Vladimir Lenin is often considered the author of the expression “useful idiots,” which characterizes sincere supporters of a particular regime abroad. We decided to check if he really came up with this term.
Lenin as the author of the term “useful idiots” is mentioned both in blogs and in the media. In LiveJournal, this phrase is used precisely with reference to the leader of the world proletariat to Mikheil Saakashvili, then to Ukrainian politicians. It is often found in the media. Yes, on the website Radio Liberty Here is a statement from publicist Andrei Piontkovsky, who said the following: “V. I. Lenin, for whom Putin’s grandfather served as a servant either as a cook or as a security guard, loved to repeat: “Comrades, we need useful bourgeois idiots.” There was a reference to Lenin in article New York Times columnist Slawomir Sierakowski, “Putin’s Useful Idiots.”
In the complete works of Lenin the word "idiot" meets quite often. He calls idiot Nicholas II (“some idiot Romanov”, volume 35), writes, how important it is to study documents (“Whoever takes his word for it is a hopeless idiot who is waved at”, volume 81), leaves notes in the margins of books read (“idiot author”, volume 23). But the expression “useful idiots,” referring to the pro-Soviet Western bourgeoisie or intelligentsia, is not found in Lenin’s works.
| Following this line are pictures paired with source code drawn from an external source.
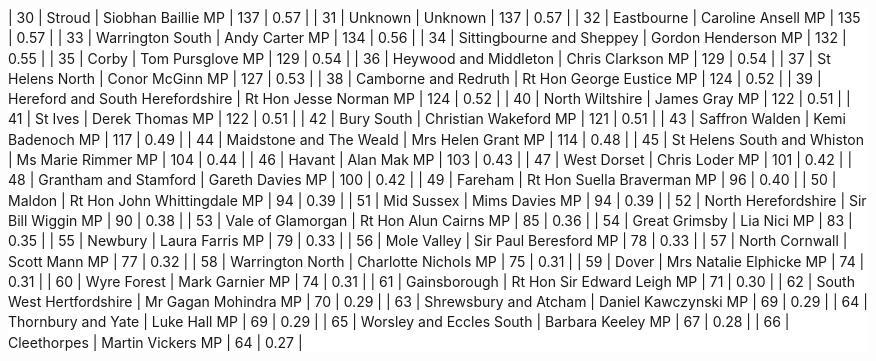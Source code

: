 | 30 | Stroud | Siobhan Baillie MP | 137 | 0.57 |
| 31 | Unknown | Unknown | 137 | 0.57 |
| 32 | Eastbourne | Caroline Ansell MP | 135 | 0.57 |
| 33 | Warrington South | Andy Carter MP | 134 | 0.56 |
| 34 | Sittingbourne and Sheppey | Gordon Henderson MP | 132 | 0.55 |
| 35 | Corby | Tom Pursglove MP | 129 | 0.54 |
| 36 | Heywood and Middleton | Chris Clarkson MP | 129 | 0.54 |
| 37 | St Helens North | Conor McGinn MP | 127 | 0.53 |
| 38 | Camborne and Redruth | Rt Hon George Eustice MP | 124 | 0.52 |
| 39 | Hereford and South Herefordshire | Rt Hon Jesse Norman MP | 124 | 0.52 |
| 40 | North Wiltshire | James Gray MP | 122 | 0.51 |
| 41 | St Ives | Derek Thomas MP | 122 | 0.51 |
| 42 | Bury South | Christian Wakeford MP | 121 | 0.51 |
| 43 | Saffron Walden | Kemi Badenoch MP | 117 | 0.49 |
| 44 | Maidstone and The Weald | Mrs Helen Grant MP | 114 | 0.48 |
| 45 | St Helens South and Whiston | Ms Marie Rimmer MP | 104 | 0.44 |
| 46 | Havant | Alan Mak MP | 103 | 0.43 |
| 47 | West Dorset | Chris Loder MP | 101 | 0.42 |
| 48 | Grantham and Stamford | Gareth Davies MP | 100 | 0.42 |
| 49 | Fareham | Rt Hon Suella Braverman MP | 96 | 0.40 |
| 50 | Maldon | Rt Hon John Whittingdale MP | 94 | 0.39 |
| 51 | Mid Sussex | Mims Davies MP | 94 | 0.39 |
| 52 | North Herefordshire | Sir Bill Wiggin MP | 90 | 0.38 |
| 53 | Vale of Glamorgan | Rt Hon Alun Cairns MP | 85 | 0.36 |
| 54 | Great Grimsby | Lia Nici MP | 83 | 0.35 |
| 55 | Newbury | Laura Farris MP | 79 | 0.33 |
| 56 | Mole Valley | Sir Paul Beresford MP | 78 | 0.33 |
| 57 | North Cornwall | Scott Mann MP | 77 | 0.32 |
| 58 | Warrington North | Charlotte Nichols MP | 75 | 0.31 |
| 59 | Dover | Mrs Natalie Elphicke MP | 74 | 0.31 |
| 60 | Wyre Forest | Mark Garnier MP | 74 | 0.31 |
| 61 | Gainsborough | Rt Hon Sir Edward Leigh MP | 71 | 0.30 |
| 62 | South West Hertfordshire | Mr Gagan Mohindra MP | 70 | 0.29 |
| 63 | Shrewsbury and Atcham | Daniel Kawczynski MP | 69 | 0.29 |
| 64 | Thornbury and Yate | Luke Hall MP | 69 | 0.29 |
| 65 | Worsley and Eccles South | Barbara Keeley MP | 67 | 0.28 |
| 66 | Cleethorpes | Martin Vickers MP | 64 | 0.27 |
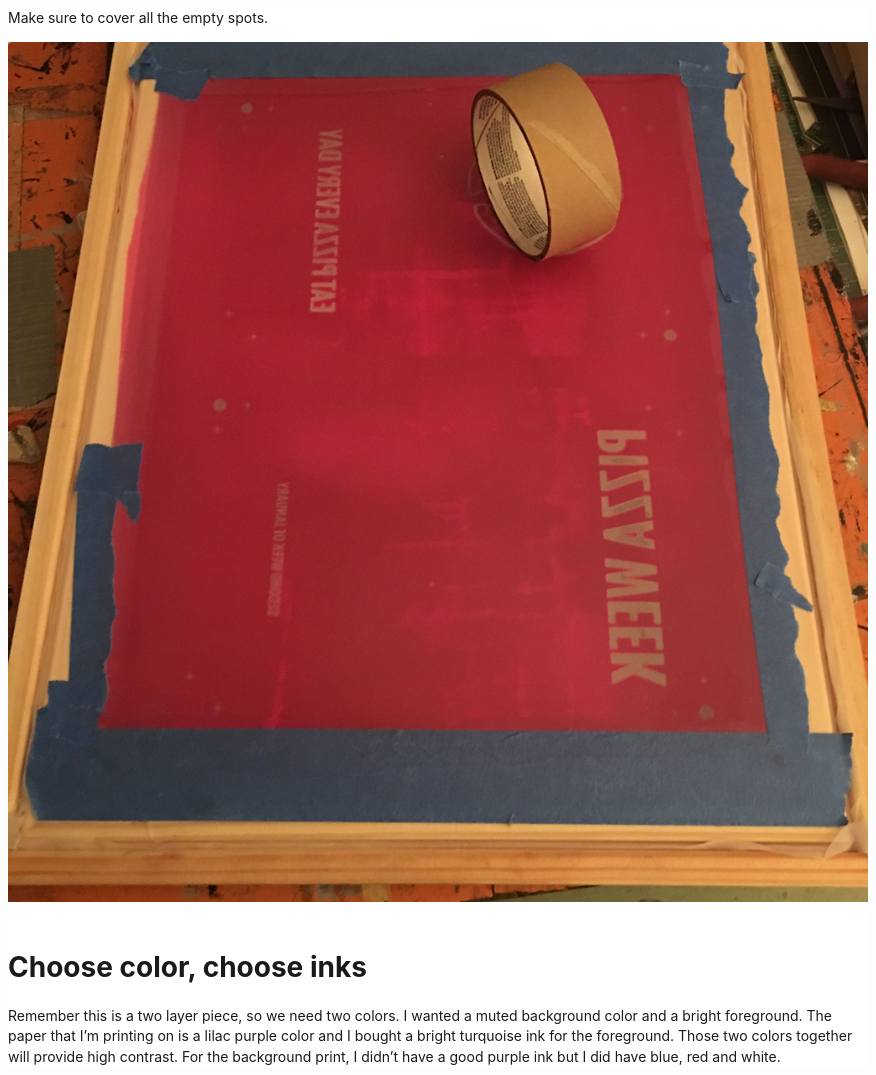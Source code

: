 Make sure to cover all the empty spots.

![covered with tape](/assets/img/blog/mineral-oil-screenprinting/pizza-week-card-taping-02-sm.jpg)

# Choose color, choose inks

Remember this is a two layer piece, so we need two colors. I wanted a muted background color and a bright foreground. The paper that I’m printing on is a lilac purple color and I bought a bright turquoise ink for the foreground. Those two colors together will provide high contrast. For the background print, I didn’t have a good purple ink but I did have blue, red and white.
But an expression similar in meaning is attributed to some of Lenin’s associates. Often the author of the term called member of the Central Committee of the RCP(b), one of the leaders of the Comintern, Karl Radek, who was subsequently arrested and killed in prison. But in Radek's main works - "Foreign policy of Soviet Russia", publications, dedicated Comintern, biographical "Portraits and pamphlets" - this phrase does not exist. She is mentioned in connection with Radek only in the magazine "Policy"(publication of the Central Committee of the Communist Party of Estonia) for January 1990 without reference to the original source.

Another source from the same time - memories Stalin's former secretary Boris Bazhanov, who fled the USSR. Bazhanov uses a slightly different form of the same term - “well-meaning idiots”, and it is pronounced not by Lenin or Radek, but by the People's Commissar for Foreign Affairs Maxim Litvinov. Stalin's secretary recalls a conversation between members of the Politburo about how to recognize the debts of Tsarist Russia, but at the same time not pay anything and not lose face. Litvinov responds to this: “Nothing could be simpler. We announce to the whole world that we recognize the royal debts. Well, all sorts of well-meaning idiots there will immediately make a noise that the Bolsheviks are changing, that we are becoming a state like any other, and so on. We make the best of it." Bazhanov's memoirs were published in France in 1930 and became the source many others entrenched in journalism, but unconfirmed stories.
But the term “useful idiots” became established in the English-language press after World War II. In 1987, William Safir, a noted journalist and lexicographer and former speechwriter for President Nixon, wrote in the New York Times article about the origin of the expression. The earliest mention he found was in 1948. The same New York Times published note about the coalition of Social Democrats and Communists that appeared in Italy. In this article, the term useful idiots was used in our usual sense: naive, sincere supporters of communists, whose activity benefits Moscow.
In 1959, at a meeting of Congress, Illinois Representative Edward Derwinski brought this is an already widespread expression and attributed it to Lenin. Later, during the Cold War, Western intellectuals who admired the Soviet Union and its friendly regimes were called useful idiots (as, For example, Jean-Paul Sartre), or pacifists, speakers against NATO initiatives (like the anti-war movement in Germany in the 1980s).
Thus, we were unable to find any reliable sources confirming that the expression “useful idiots” was coined by Lenin. Initially, it was mainly used by Western politicians and the media, and the term became widespread during the Cold War.
Cover photo: Jean-Paul Sartre and Simone de Beauvoir during a visit to China, 1955. Xinhua News Agency/Wikimedia Commons
Incorrect quote attribution
- Is it true that Stalin is the author of the phrase “It doesn’t matter how they voted, it’s important how they counted”?
- Did Lenin write: “In spirit I am with you, in hard labor in Siberia, but in body, unfortunately, here in Zurich in a hotel”?